Musi makes the most of Q-School experience

Musiwalo Nethunzwi was one of two players who signed away their amateur status before this week’s Vusi Ngubeni Q-School at Observatory Golf Club got underway.

And, like his friend Sipho Bujela – who made waves as the first black amateur to be exmept without qualifying for the South African Open Championship – he has the same kind of self-confidence that made the move seem a no-brainer to him: “I signed away my amateur status because I’m confident and I know I’m going to make it,” he said.

He’d just backed up what could be construed as a small dose of arrogance with a four-under-par 68 in the opening round. And, in any case, self-confidence is probably a prerequisite for success in the rarefied atmosphere of elite golf.

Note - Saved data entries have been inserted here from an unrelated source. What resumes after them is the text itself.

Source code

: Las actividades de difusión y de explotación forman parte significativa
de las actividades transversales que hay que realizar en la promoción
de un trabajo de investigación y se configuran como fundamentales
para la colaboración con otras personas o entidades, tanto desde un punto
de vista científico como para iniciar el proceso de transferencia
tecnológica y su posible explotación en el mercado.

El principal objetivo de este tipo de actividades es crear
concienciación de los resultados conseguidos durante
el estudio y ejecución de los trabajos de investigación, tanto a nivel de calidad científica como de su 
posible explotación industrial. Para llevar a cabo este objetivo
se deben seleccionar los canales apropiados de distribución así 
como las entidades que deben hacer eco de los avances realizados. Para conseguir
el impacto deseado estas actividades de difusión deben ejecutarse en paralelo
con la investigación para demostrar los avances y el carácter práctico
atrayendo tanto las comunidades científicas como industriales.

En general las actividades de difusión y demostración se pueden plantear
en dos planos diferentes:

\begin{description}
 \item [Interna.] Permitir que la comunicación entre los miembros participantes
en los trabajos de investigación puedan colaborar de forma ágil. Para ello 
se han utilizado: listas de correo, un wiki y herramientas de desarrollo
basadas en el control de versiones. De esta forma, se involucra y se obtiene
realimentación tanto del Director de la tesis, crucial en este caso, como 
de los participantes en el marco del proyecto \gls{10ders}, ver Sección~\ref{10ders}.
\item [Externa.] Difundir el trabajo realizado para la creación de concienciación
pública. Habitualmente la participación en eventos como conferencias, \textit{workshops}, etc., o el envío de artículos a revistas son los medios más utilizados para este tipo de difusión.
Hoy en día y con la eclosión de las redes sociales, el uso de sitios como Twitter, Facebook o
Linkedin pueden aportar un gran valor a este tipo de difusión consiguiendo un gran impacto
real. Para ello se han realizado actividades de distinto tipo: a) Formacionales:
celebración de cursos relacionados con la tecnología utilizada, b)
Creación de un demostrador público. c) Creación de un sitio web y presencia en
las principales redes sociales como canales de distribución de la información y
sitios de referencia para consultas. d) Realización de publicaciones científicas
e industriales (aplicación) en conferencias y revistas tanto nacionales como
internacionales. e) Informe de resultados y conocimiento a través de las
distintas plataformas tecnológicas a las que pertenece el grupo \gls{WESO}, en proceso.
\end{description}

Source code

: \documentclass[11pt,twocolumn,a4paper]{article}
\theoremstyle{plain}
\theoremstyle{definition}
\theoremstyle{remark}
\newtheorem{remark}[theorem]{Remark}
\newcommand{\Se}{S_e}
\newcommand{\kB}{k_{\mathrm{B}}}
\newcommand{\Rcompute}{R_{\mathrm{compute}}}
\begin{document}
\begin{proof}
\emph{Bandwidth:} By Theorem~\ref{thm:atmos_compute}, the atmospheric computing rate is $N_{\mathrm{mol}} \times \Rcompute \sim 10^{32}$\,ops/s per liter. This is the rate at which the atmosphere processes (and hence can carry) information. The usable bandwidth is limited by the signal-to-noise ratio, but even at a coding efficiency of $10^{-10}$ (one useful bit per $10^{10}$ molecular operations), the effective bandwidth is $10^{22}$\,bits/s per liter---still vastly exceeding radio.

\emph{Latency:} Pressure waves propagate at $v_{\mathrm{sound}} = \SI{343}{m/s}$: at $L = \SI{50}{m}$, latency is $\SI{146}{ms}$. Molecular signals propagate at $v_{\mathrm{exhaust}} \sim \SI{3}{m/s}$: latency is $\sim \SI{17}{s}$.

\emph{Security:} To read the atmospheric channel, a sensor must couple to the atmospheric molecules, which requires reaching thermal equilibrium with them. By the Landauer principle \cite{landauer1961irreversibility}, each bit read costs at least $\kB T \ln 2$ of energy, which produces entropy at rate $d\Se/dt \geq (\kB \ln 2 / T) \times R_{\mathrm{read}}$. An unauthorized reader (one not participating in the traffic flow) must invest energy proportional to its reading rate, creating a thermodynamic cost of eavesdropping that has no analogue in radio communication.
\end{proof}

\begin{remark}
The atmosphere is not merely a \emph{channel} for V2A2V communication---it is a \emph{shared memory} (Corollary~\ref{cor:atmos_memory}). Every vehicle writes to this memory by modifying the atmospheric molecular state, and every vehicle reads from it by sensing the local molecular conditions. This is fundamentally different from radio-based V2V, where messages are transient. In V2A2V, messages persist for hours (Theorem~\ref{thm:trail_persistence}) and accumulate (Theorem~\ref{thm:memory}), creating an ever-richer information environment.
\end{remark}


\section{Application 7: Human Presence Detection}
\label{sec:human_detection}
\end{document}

If you’re going to make a success of a career in a tough sport, you might as well believe you can.

While his second-round 71 – just one-under-par this time – was not quite as impressive, what was impressive was the resolve he showed to get things back on track again.

There was also the matter of his response to his opening 68. “I’m happy with that, but there were a few putts that should have dropped, but 68’s a good start for the week,” he said.

“In fact, if those putts had dropped, I could have gone even better than Sipho did,” he added of his friend’s opening 64.

A product of the Gary Player Golf Experience, and playing out of Modderfontein, he is coached by Neville Sundelson and helped by Stephan Spies and Adriaan van Pletzen. “They’ve done a lot of work with me,” Nethunzwi said, “and I’m ready.”

Local Observatory aficionados nod wisely when they evaluate the chances of Nethunzwi and Bujela. “They have a very structured programme,” said one, “and that discipline is very good for them.”

Watching him at work around Observatory, it was apparent that Nethunzwi’s got the game – but, more importantly, he’s got the brain.